_What to work on:_ Scan the data below for the string "TreeNode". Copy every line where it appears.

_Task material:_
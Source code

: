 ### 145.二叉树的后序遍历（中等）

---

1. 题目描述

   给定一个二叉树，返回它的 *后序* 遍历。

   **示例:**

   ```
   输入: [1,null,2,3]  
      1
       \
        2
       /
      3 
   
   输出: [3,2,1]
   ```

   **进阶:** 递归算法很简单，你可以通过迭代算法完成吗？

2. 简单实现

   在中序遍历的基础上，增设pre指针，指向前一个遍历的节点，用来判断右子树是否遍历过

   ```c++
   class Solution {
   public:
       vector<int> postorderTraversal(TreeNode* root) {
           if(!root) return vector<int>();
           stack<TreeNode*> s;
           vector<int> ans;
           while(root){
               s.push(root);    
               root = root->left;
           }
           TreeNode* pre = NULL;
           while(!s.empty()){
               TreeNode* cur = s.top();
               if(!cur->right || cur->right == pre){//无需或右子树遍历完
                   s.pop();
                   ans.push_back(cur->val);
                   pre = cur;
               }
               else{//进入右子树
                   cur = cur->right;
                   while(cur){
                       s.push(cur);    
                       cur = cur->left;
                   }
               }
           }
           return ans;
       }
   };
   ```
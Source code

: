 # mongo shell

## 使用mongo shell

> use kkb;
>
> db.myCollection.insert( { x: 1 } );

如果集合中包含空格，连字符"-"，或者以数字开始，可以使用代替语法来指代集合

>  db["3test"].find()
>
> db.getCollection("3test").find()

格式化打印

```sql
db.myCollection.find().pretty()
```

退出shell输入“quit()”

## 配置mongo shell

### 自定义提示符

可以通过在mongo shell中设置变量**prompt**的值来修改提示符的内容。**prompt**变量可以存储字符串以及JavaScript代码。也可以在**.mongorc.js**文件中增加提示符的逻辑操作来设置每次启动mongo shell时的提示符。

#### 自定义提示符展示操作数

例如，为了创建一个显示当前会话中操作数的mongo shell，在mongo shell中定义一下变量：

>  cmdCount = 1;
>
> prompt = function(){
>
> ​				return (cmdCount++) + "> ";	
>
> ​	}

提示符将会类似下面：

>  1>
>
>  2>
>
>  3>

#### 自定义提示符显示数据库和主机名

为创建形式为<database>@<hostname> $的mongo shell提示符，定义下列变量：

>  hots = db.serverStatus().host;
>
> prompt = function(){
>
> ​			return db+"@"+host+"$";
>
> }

_Result:_
       vector<int> postorderTraversal(TreeNode* root) {
           stack<TreeNode*> s;
           TreeNode* pre = NULL;
               TreeNode* cur = s.top();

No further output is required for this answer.